A homilia de dom Fernando lembrou que todos são convidados a viver o amor de Deus.  “Essa missa é uma oportunidade de vivenciar o compromisso com a fé, como cristãos ativos iguais, dando sua contribuição, fazendo com que o reino de Deus aconteça”, disse o arcebispo. Também os deveres cristãos foram destacados pelo arcebispo. “Os que se sentem acolhidos e amados devem acolher e amar, levando outras pessoas à experiência do amor de Deus”, afirmou, citando ainda o Evangelho do dia: “De graça recebestes, de graça deveis dar”!

Como em todas as missas celebradas no dia 13 em memória de Santa Luzia, houve um momento para a partilha de testemunhos. “Uma graça alcançada é uma graça testemunhada”, animou o padre Jurandir. A paroquiana Lourdes contou a luta de seu neto Heitor contra um abcesso no olho e a cura que chegou pela intercessão de Santa Luzia, sem a necessidade de intervenção cirúrgica, o que poderia ser muito perigoso, pois Heitor é hemofílico (tem dificuldades de coagulação sanguínea).

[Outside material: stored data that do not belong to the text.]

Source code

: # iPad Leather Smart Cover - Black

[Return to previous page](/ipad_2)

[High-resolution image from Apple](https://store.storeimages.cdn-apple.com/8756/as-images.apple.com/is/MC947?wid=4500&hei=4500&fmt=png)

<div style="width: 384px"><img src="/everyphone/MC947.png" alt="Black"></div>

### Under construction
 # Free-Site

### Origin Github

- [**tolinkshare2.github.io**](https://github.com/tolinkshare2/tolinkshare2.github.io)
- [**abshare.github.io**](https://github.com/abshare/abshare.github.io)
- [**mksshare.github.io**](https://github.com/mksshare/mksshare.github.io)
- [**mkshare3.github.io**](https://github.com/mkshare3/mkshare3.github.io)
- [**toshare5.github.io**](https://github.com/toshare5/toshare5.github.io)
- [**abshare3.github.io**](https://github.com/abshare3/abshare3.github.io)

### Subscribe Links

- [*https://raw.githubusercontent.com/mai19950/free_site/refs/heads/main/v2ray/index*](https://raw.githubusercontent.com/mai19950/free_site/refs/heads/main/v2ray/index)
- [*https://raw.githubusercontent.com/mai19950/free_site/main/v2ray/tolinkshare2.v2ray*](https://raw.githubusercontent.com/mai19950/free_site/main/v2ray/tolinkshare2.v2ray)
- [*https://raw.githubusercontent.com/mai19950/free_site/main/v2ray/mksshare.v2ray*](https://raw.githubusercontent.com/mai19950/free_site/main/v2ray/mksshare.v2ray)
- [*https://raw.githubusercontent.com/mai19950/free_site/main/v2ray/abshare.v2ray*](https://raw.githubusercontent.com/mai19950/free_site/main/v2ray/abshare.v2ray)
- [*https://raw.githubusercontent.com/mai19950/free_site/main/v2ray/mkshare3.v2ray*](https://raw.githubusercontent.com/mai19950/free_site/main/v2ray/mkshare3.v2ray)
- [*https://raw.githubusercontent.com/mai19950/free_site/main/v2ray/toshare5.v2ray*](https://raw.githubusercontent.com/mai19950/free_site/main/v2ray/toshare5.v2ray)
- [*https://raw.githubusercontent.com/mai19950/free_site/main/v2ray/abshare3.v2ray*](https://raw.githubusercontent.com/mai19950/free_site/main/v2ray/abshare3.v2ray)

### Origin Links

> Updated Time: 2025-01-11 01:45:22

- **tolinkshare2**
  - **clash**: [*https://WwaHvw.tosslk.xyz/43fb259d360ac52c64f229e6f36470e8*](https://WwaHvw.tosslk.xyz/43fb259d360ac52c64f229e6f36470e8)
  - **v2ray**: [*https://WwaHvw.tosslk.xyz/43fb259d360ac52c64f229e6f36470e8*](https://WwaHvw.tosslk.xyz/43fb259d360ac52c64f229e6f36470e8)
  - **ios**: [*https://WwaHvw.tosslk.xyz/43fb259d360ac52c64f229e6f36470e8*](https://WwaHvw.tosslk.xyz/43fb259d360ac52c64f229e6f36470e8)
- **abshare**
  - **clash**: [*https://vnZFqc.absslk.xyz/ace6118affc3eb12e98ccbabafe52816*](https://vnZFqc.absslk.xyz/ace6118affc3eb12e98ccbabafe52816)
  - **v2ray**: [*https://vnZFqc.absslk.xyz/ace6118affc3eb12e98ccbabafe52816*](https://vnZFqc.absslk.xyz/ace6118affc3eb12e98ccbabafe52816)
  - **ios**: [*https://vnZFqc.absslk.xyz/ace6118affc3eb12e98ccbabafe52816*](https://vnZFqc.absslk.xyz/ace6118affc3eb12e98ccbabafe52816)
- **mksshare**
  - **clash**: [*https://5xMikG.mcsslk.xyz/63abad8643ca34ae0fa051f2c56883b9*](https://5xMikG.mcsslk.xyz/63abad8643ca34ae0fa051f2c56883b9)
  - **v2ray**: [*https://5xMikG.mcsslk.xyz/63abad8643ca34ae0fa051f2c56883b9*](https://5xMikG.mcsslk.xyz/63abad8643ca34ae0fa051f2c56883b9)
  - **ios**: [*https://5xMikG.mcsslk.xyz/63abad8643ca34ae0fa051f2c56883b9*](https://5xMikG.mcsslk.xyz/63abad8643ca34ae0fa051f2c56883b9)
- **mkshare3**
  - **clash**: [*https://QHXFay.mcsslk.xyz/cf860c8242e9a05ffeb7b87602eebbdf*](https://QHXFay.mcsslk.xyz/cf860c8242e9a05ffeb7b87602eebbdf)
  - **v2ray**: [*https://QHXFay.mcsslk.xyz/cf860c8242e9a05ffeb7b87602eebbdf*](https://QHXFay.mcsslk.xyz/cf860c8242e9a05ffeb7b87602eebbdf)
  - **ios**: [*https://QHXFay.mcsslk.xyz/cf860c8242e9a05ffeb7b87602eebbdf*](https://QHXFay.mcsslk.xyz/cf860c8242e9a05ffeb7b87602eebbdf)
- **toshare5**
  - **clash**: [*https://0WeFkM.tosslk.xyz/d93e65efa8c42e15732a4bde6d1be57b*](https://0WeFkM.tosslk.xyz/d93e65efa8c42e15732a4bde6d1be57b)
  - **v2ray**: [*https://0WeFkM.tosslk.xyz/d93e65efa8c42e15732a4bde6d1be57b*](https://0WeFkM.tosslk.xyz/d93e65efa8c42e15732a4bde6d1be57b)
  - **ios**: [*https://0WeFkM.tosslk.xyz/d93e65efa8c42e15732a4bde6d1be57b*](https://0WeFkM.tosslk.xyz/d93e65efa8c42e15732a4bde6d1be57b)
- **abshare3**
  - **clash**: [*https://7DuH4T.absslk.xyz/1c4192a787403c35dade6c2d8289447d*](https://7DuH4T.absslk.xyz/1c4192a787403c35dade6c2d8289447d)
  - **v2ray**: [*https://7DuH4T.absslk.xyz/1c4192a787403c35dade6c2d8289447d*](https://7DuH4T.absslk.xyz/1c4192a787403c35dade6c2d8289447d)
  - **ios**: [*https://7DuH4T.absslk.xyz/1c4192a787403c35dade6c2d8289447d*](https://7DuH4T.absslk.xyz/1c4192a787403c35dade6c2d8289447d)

Com ajuda de uma bengala para vencer os degraus e chegar ao presbitério, a deficiente visual Filomena de Almeida, paroquiana da Imbiribeira, deu testemunho de sua fé. “A gente não pede somente os olhos da matéria, mas também os olhos da alma, por isso agradeço a Deus e a Santa Luzia por ter conseguido escrever e publicar meu segundo livro, ‘Um novo amanhecer’, em tinta e em braile”, disse.

Após os testemunhos, dom Fernando deu aos presentes a bênção de Santa Luzia. Os fiéis participaram da celebração com entusiasmo. Todo dia 13 do mês, a matriz da Torre faz memória de Santa Luzia às 15h.